With very warm regards,

 

Thomas Hahn

Cell phone: 318 243 3940

Skype ID: tfh002

Email: Thomas.F.Hahn2@gmail.com

 

#################################################################################################
###
### This script combines the two subscripts that preparation and plotting of the log-fold
### yeast expression changes under CR and YEPD
###
### Additional (minor) changes:
###   - 
###
### Feb 20, 2015
###
#################################################################################################

message("Clean up workspace")
rm(list=ls(all=T))

#------------------------------------------------------------------------------------------------
### Generate scatter plot input file from:
###   1. Annotation file from Expression Lab (Affy)
###   2. Expression file from Expression Lab (Affy)
### Creates:
###   1. *.for.scatterplot.txt file in the <dir.scatter> folder in the current working directory
message("Create Scatterplot input files...")
setwd("D:/Analysis")

## INPUT FILES (relative or full path)
file="Our_data_from_expression_console.txt" # file with data from expression console
annotation = read.delim("Our_data_annotation.txt", header = F) # annotation for replicates

## OUTPUT directory
my.directory = dir.scatter="2015_02_26_Erg6"
chosen.folder = "chosen_genes"

#######################################################
replicates = tapply(annotation[,1], annotation[,2], list)
normdata = read.delim(file, check.names = F)

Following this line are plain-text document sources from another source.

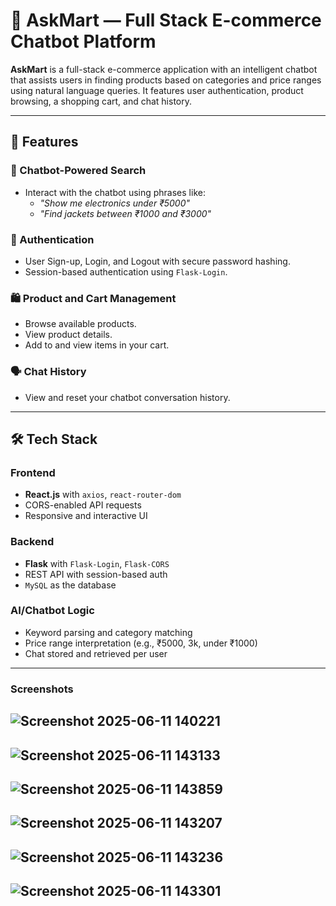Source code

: # 🛒 AskMart — Full Stack E-commerce Chatbot Platform

**AskMart** is a full-stack e-commerce application with an intelligent chatbot that assists users in finding products based on categories and price ranges using natural language queries. It features user authentication, product browsing, a shopping cart, and chat history.

---

## 🚀 Features

### 🧠 Chatbot-Powered Search
- Interact with the chatbot using phrases like:
  - _"Show me electronics under ₹5000"_
  - _"Find jackets between ₹1000 and ₹3000"_

### 👤 Authentication
- User Sign-up, Login, and Logout with secure password hashing.
- Session-based authentication using `Flask-Login`.

### 🛍️ Product and Cart Management
- Browse available products.
- View product details.
- Add to and view items in your cart.

### 🗣️ Chat History
- View and reset your chatbot conversation history.

---

## 🛠️ Tech Stack

### Frontend
- **React.js** with `axios`, `react-router-dom`
- CORS-enabled API requests
- Responsive and interactive UI

### Backend
- **Flask** with `Flask-Login`, `Flask-CORS`
- REST API with session-based auth
- `MySQL` as the database

### AI/Chatbot Logic
- Keyword parsing and category matching
- Price range interpretation (e.g., ₹5000, 3k, under ₹1000)
- Chat stored and retrieved per user

---
### Screenshots
![Screenshot 2025-06-11 140221](https://github.com/user-attachments/assets/431bf4b2-d2c7-4613-9c6f-3977f79890a7)
---
![Screenshot 2025-06-11 143133](https://github.com/user-attachments/assets/0a3665cd-f3c2-4b2e-bfaf-6c38b4fdfb33)
---
![Screenshot 2025-06-11 143859](https://github.com/user-attachments/assets/94ece150-637f-43d1-b1cf-6e7815b36ad8)
---
![Screenshot 2025-06-11 143207](https://github.com/user-attachments/assets/96c4456e-a4b8-416b-a669-acd9439fe004)
---
![Screenshot 2025-06-11 143236](https://github.com/user-attachments/assets/289cedd1-a890-4788-b068-a949177c0daf)
---
![Screenshot 2025-06-11 143301](https://github.com/user-attachments/assets/82fd20ef-a587-4c93-b0fb-cc6c747f688c)
---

####Inserted by Patrick on Thursday, February 26th to set the minimum threshold to 7.6
adaptLowerBound <- TRUE # set to FALSE if no adaption so take place !!!

if (adaptLowerBound) {
  tmp.colIndices <- 2:7 # column indices of expression values !!!
  lowerBound <- 7.61 # hard-coded lower boundary of expression values !!!
  normdata.orig <- normdata
  normdata.sub <- normdata[,tmp.colIndices]
  normdata.sub[which(normdata.sub <= lowerBound, arr.ind=T)] <- lowerBound
  normdata[,tmp.colIndices] <- normdata.sub
}


# calculate the mean for replicates and add them to the table
for (i in 1:length(replicates)){
  new.data=apply(normdata[,as.character(unlist(replicates[i])),drop=FALSE] ,2, function(x)as.numeric(as.character(x)))
  normdata[, names(replicates)[i]] = rowMeans(new.data)  
}


# get the ratios that we want
ratios = t(combn(names(replicates),2))

write.ratios = vector()
for (i in 1:nrow(ratios)){
  ratio =  paste(ratios[i,], collapse="/")
  normdata[,ratio] = 2^(normdata[,ratios[i, 1]])/2^(normdata[,ratios[i,2]])
  write.ratios = c(write.ratios, ratio)
}

for (i in 1:nrow(ratios)){
  ratio =  paste(ratios[i,2], ratios[i,1], sep="/")
  normdata[,ratio] = 2^(normdata[,ratios[i, 2]])/2^(normdata[,ratios[i,1]])
  write.ratios = c(write.ratios, ratio)
}


normdata$Systematic = normdata[,"Representative Public ID"]
normdata$Common = normdata[, "Gene Symbol"]
normdata$Probesets = normdata[, "Probe Set ID"]
multiple=names(which(table(normdata$Systematic)>1))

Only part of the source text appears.